Gen Z’s Interest In Religious and Spiritual Communities
Technology’s impact on the way we experience the world is not as clear-cut as it once was. Digital spaces and the level of connection that happens there have grown more complex, more tangible and durable, and more meaningful out of necessity.
Our research shows that interconnectedness is a key factor in sacred experiences for young people. What does that mean for online spaces, where connection may look different than it does in person?
Although young people told us most sacred experiences don’t take place in traditional settings, others experienced significant moments while participating in a religious service online.
For some, live broadcasts of religious services or practices online made way for sacred moments. For example, David, 25, shares his experience of watching a Good Friday service that Pope Francis led:
During the first year of the pandemic, I would stream liturgies online. I did feel [a sacred moment] in my living room. I’m watching TV and seeing Pope Francis doing these things live. . . . It’s like my knowledge that it was live is what helped me feel more participatory in it. The pope was addressing believers around the world in that exact moment, in that exact place. And it’s not like my house felt any more sacred than it does any other day, but I felt like I was in this sacred place—like a feeling of transportation.
Caroline, 21, similarly sought online services during the pandemic. Reflecting on her experiences, she shares:
During COVID, I found different pastors from around the US, and there were definitely moments where . . . there were some things that God was showing me about how I’m thinking about things. Or where God helped me in understanding his character more.
When we asked young people if they were interested in a totally online spiritual community, almost 60% were at least somewhat interested. When we asked young people if they would consider joining a totally online spiritual community, 28% said yes, and an additional 25% said maybe.

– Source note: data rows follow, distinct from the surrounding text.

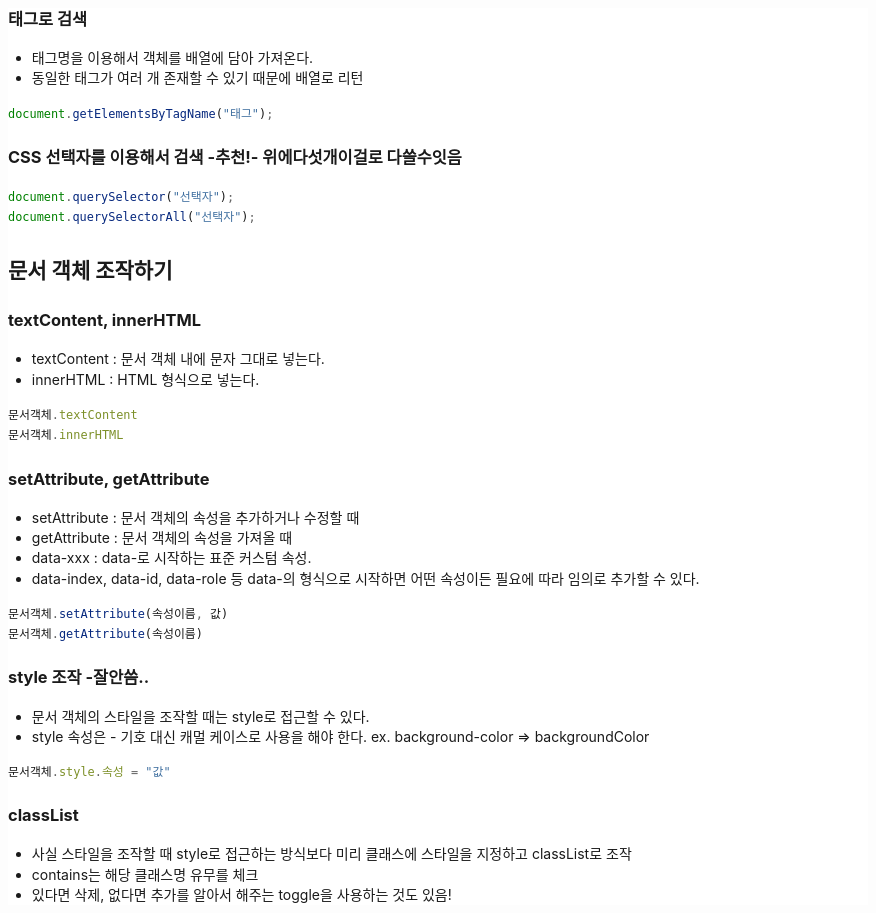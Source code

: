 ### 태그로 검색

- 태그명을 이용해서 객체를 배열에 담아 가져온다.
- 동일한 태그가 여러 개 존재할 수 있기 때문에 배열로 리턴

```js
document.getElementsByTagName("태그");
```

### CSS 선택자를 이용해서 검색 -추천!- 위에다섯개이걸로 다쓸수잇음

```js 
document.querySelector("선택자");
document.querySelectorAll("선택자");
```

## 문서 객체 조작하기

### textContent, innerHTML

- textContent : 문서 객체 내에 문자 그대로 넣는다.
- innerHTML : HTML 형식으로 넣는다.

```js
문서객체.textContent
문서객체.innerHTML
```

### setAttribute, getAttribute

- setAttribute : 문서 객체의 속성을 추가하거나 수정할 때
- getAttribute : 문서 객체의 속성을 가져올 때
- data-xxx : data-로 시작하는 표준 커스텀 속성. 
- data-index, data-id, data-role 등 data-의 형식으로 시작하면 어떤 속성이든 필요에 따라 임의로 추가할 수 있다.

```js
문서객체.setAttribute(속성이름, 값)
문서객체.getAttribute(속성이름)
```

### style 조작 -잘안씀..

- 문서 객체의 스타일을 조작할 때는 style로 접근할 수 있다.
- style 속성은 - 기호 대신 캐멀 케이스로 사용을 해야 한다.
  ex. background-color => backgroundColor

```js
문서객체.style.속성 = "값"
```

### classList

- 사실 스타일을 조작할 때 style로 접근하는 방식보다 미리 클래스에 스타일을 지정하고 classList로 조작
- contains는 해당 클래스명 유무를 체크
- 있다면 삭제, 없다면 추가를 알아서 해주는 toggle을 사용하는 것도 있음!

Of those who said they would consider joining a totally online spiritual community, 55% said they would consider purchasing a virtual reality headset/system if it were required to take part in a totally online spiritual community. The data show that while young people might have interest, they aren’t completely sold on online spiritual communities, especially if participation requires extra elements.

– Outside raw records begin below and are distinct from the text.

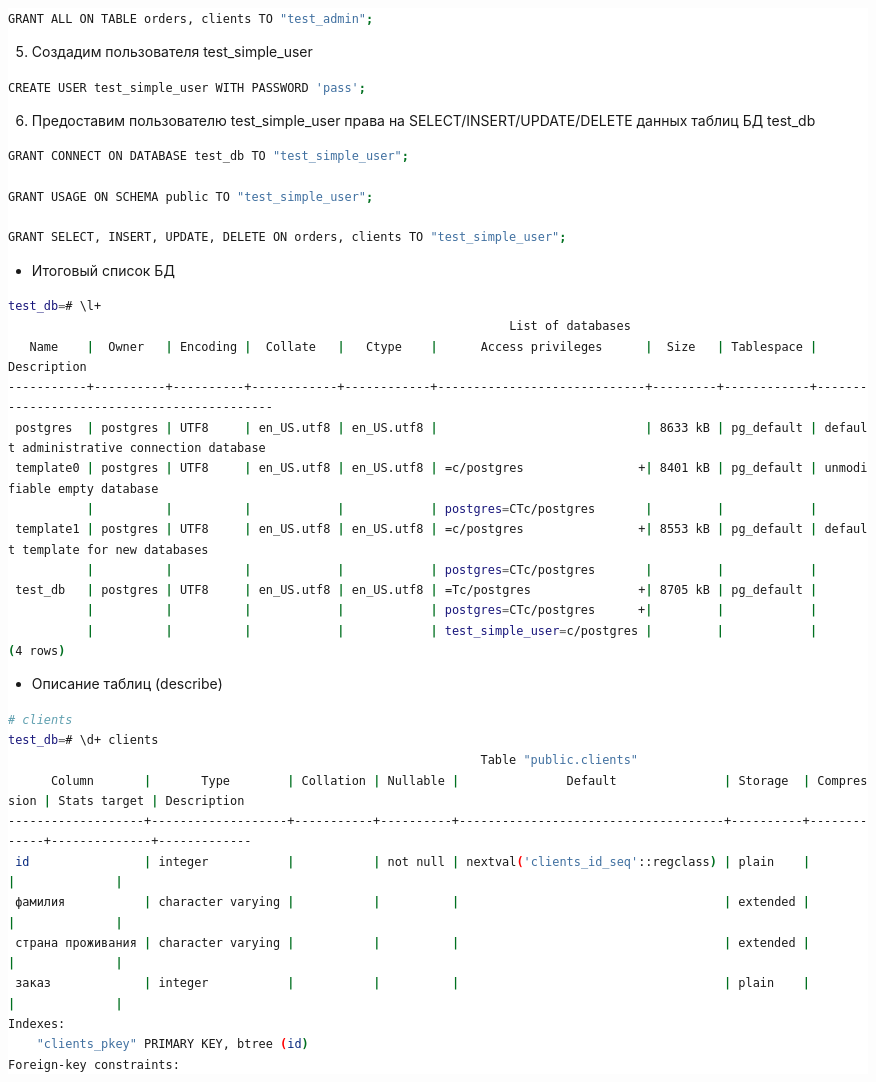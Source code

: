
 ```bash
GRANT ALL ON TABLE orders, clients TO "test_admin";
```

5. Создадим пользователя test_simple_user

```bash
CREATE USER test_simple_user WITH PASSWORD 'pass';
```
6. Предоставим пользователю test_simple_user права на SELECT/INSERT/UPDATE/DELETE данных таблиц БД test_db

```bash
GRANT CONNECT ON DATABASE test_db TO "test_simple_user";

GRANT USAGE ON SCHEMA public TO "test_simple_user";

GRANT SELECT, INSERT, UPDATE, DELETE ON orders, clients TO "test_simple_user";
```

* Итоговый список БД 

```bash 
test_db=# \l+
                                                                      List of databases
   Name    |  Owner   | Encoding |  Collate   |   Ctype    |      Access privileges      |  Size   | Tablespace |                Description                 
-----------+----------+----------+------------+------------+-----------------------------+---------+------------+--------------------------------------------
 postgres  | postgres | UTF8     | en_US.utf8 | en_US.utf8 |                             | 8633 kB | pg_default | default administrative connection database
 template0 | postgres | UTF8     | en_US.utf8 | en_US.utf8 | =c/postgres                +| 8401 kB | pg_default | unmodifiable empty database
           |          |          |            |            | postgres=CTc/postgres       |         |            | 
 template1 | postgres | UTF8     | en_US.utf8 | en_US.utf8 | =c/postgres                +| 8553 kB | pg_default | default template for new databases
           |          |          |            |            | postgres=CTc/postgres       |         |            | 
 test_db   | postgres | UTF8     | en_US.utf8 | en_US.utf8 | =Tc/postgres               +| 8705 kB | pg_default | 
           |          |          |            |            | postgres=CTc/postgres      +|         |            | 
           |          |          |            |            | test_simple_user=c/postgres |         |            | 
(4 rows)
```
* Описание таблиц (describe)

```bash
# clients
test_db=# \d+ clients
                                                                  Table "public.clients"
      Column       |       Type        | Collation | Nullable |               Default               | Storage  | Compression | Stats target | Description 
-------------------+-------------------+-----------+----------+-------------------------------------+----------+-------------+--------------+-------------
 id                | integer           |           | not null | nextval('clients_id_seq'::regclass) | plain    |             |              | 
 фамилия           | character varying |           |          |                                     | extended |             |              | 
 страна проживания | character varying |           |          |                                     | extended |             |              | 
 заказ             | integer           |           |          |                                     | plain    |             |              | 
Indexes:
    "clients_pkey" PRIMARY KEY, btree (id)
Foreign-key constraints:
```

We asked young people who indicated that online or virtual religious or spiritual communities interest them to specify the reasons why. The majority selected “greater flexibility for my schedule” out of the six choices provided. We also found that certain reasons resonate more for specific groups of young people, including young people impacted by a physical, mental, or emotional condition as well as those who identify as LGBQ+.
Online spaces are not a replacement for in-person experiences, but a complement—and young people are accustomed to interacting in this hybrid manner. Young people may not be totally sold on online spiritual communities, but that doesn’t necessarily mean online spaces aren’t worth experimenting with to see if they serve particular communities of young people well.